Aquinas, Philippus
AQUINAS, PHILIPPUS
Hebrew scholar and convert to Christianity; b. Carpentras, southern France, c. 1575; d. Paris, 1650. His Jewish name was Juda Mordechai. Little is known of his early years, but while occupying the position of rabbi at Avignon he showed great sympathy for Christianity. Because of this, he was forced to resign his position in 1610. He subsequently entered the Church at Aquino in the Kingdom of Naples, taking the name Philip Aquinas (of Aquin).
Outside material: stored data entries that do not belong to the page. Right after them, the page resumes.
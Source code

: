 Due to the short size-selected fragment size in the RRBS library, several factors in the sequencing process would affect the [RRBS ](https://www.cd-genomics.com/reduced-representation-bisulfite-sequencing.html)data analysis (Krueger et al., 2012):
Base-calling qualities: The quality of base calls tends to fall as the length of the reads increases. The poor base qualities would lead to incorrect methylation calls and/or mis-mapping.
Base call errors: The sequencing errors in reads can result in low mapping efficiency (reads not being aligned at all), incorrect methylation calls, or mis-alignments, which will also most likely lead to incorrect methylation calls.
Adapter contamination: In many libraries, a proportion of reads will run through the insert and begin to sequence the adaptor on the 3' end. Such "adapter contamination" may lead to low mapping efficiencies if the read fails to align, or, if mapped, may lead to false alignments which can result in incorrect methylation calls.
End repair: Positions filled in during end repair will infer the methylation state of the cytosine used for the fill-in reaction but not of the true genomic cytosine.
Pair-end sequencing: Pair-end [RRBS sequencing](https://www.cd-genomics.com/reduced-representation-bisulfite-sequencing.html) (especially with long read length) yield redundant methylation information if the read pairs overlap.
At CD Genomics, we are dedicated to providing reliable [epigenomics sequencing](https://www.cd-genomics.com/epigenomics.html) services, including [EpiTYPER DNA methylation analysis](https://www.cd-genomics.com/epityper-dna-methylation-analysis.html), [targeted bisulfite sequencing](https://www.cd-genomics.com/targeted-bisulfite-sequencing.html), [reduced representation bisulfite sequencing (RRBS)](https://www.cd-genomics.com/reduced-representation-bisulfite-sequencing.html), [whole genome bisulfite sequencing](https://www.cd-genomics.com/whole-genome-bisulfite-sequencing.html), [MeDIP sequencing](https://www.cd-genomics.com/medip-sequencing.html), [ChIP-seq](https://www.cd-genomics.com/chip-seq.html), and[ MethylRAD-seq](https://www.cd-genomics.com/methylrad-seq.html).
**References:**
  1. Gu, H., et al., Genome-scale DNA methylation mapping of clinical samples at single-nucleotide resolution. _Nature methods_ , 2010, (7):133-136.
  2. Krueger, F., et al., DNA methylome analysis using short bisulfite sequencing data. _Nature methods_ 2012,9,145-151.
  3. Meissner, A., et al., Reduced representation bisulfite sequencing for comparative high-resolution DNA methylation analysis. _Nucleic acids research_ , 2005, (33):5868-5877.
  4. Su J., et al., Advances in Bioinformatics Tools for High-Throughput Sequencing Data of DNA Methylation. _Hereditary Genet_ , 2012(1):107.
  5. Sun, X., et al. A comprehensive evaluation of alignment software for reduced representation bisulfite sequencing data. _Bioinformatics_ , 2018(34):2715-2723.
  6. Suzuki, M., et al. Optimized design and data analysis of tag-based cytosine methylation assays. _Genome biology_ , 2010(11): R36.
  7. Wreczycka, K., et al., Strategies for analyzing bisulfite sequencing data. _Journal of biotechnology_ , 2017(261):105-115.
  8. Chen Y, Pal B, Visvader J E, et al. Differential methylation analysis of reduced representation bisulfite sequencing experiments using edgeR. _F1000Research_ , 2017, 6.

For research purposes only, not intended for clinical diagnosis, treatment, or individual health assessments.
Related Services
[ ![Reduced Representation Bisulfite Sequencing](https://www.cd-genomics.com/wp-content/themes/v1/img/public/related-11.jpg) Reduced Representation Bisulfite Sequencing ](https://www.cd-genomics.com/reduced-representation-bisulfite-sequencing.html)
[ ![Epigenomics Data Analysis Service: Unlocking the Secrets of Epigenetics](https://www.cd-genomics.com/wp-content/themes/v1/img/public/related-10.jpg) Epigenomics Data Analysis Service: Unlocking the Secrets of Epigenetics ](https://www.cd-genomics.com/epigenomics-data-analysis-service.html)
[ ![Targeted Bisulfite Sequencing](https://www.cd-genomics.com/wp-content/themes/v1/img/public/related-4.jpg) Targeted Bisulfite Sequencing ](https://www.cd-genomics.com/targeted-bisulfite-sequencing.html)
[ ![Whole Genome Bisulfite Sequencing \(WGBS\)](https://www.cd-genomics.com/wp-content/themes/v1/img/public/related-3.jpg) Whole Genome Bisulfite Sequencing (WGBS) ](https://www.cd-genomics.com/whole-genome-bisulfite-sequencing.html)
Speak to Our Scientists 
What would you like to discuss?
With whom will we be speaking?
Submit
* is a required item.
In later years he was engaged in teaching Hebrew in Paris, where he was named professor at the College of France by Louis XIII. Some indication of his position in French court life may be drawn from the fact that his grandson, Anthony of Aquin (d. 1696), became the chief physician of Louis XIV. Philippus worked on the Paris Polyglot (see polyglot bibles), but his principal publications were Radices breves linguae Sanctae (Paris 1620) and Dictionarium Hebraeo-Chaldaeotalmudicorabbinicum (Paris 1629), in which he made the Hebrew dictionaries of Nathan ben Jehiel of Rome (d. 1106) and J. Buxtorf more complete.
Bibliography: a. strobel, Lexikon für Theologie und Kirche, ed. j. hofer and k. rahner, 10 v. (2d ed. Freiburg 1957–65) 1:782. Nouvelle biographie générale, ed. j. c. hoefer, v. 2 (Paris 1859) 946.